**Prompt:**
Write out nothing but the lines from the first line of the entries below through the line with "- [message](codearts_plugin_.Diagnostic.md#message)"; no pictures go in.

**The input:**
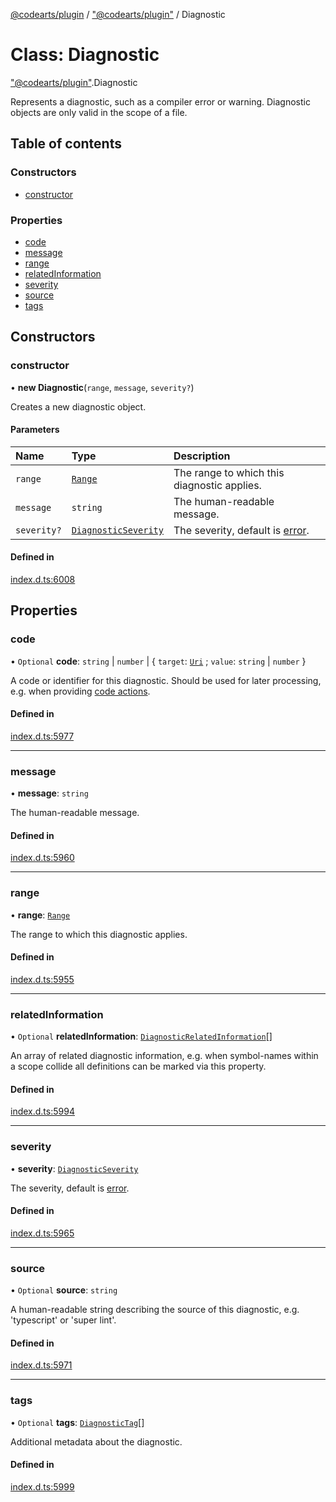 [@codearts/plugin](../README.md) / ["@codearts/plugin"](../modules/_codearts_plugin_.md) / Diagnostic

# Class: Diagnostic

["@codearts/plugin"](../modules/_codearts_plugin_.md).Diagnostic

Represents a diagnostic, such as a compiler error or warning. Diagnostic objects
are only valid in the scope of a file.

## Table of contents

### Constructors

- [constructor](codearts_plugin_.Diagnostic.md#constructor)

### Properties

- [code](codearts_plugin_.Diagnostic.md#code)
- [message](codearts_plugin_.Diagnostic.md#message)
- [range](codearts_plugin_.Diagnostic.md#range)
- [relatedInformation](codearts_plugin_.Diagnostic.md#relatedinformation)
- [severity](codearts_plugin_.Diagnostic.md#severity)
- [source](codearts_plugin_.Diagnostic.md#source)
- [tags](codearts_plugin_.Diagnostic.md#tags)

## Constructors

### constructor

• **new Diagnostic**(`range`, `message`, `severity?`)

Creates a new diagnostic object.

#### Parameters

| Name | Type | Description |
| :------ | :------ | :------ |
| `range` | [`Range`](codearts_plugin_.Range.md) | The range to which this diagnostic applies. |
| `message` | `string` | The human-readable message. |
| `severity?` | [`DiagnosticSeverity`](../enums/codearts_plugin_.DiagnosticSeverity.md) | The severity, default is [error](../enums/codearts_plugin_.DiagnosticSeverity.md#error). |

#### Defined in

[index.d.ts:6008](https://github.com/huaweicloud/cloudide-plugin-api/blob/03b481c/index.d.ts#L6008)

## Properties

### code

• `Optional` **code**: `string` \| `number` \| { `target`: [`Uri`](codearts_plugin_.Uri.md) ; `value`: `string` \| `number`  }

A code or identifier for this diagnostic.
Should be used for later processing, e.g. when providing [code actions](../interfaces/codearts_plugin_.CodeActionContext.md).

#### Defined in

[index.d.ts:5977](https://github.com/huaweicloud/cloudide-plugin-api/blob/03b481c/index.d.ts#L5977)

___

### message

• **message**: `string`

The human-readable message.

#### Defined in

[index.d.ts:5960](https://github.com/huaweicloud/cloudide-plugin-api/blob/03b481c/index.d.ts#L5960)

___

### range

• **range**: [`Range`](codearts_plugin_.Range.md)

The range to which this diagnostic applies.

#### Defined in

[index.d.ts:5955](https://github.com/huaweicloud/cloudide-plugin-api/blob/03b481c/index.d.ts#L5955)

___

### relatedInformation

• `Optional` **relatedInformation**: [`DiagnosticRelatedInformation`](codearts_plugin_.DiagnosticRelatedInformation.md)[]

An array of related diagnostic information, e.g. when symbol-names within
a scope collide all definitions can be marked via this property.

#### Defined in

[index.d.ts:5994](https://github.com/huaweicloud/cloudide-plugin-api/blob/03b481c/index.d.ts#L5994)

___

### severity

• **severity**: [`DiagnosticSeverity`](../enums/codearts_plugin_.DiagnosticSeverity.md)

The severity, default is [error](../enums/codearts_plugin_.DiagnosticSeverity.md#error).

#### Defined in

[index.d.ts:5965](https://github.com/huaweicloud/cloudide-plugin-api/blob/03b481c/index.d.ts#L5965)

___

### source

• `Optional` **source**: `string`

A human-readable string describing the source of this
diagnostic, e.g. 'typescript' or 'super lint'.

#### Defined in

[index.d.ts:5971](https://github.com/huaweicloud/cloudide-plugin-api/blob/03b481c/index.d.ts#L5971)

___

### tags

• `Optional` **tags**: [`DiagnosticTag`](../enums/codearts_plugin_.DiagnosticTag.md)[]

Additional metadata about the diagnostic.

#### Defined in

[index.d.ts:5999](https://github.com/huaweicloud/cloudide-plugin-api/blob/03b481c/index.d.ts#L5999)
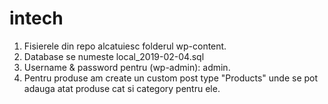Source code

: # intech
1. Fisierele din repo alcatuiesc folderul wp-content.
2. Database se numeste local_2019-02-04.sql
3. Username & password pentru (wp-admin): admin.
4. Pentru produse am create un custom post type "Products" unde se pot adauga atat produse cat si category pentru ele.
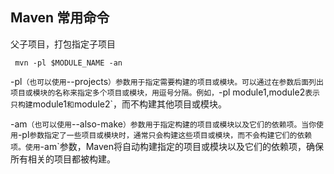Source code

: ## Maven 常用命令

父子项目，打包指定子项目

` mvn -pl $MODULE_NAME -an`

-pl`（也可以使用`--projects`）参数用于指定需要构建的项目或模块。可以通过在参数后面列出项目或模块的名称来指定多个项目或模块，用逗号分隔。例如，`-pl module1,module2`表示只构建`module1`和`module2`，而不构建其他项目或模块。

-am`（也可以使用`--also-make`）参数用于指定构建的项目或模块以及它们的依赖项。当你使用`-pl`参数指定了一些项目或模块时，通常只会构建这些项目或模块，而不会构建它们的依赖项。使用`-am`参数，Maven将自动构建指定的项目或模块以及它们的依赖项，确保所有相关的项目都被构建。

**Solution to this task:**
 [@codearts/plugin](../README.md) / ["@codearts/plugin"](../modules/_codearts_plugin_.md) / Diagnostic

# Class: Diagnostic

["@codearts/plugin"](../modules/_codearts_plugin_.md).Diagnostic

Represents a diagnostic, such as a compiler error or warning. Diagnostic objects
are only valid in the scope of a file.

## Table of contents

### Constructors

- [constructor](codearts_plugin_.Diagnostic.md#constructor)

### Properties

- [code](codearts_plugin_.Diagnostic.md#code)
- [message](codearts_plugin_.Diagnostic.md#message)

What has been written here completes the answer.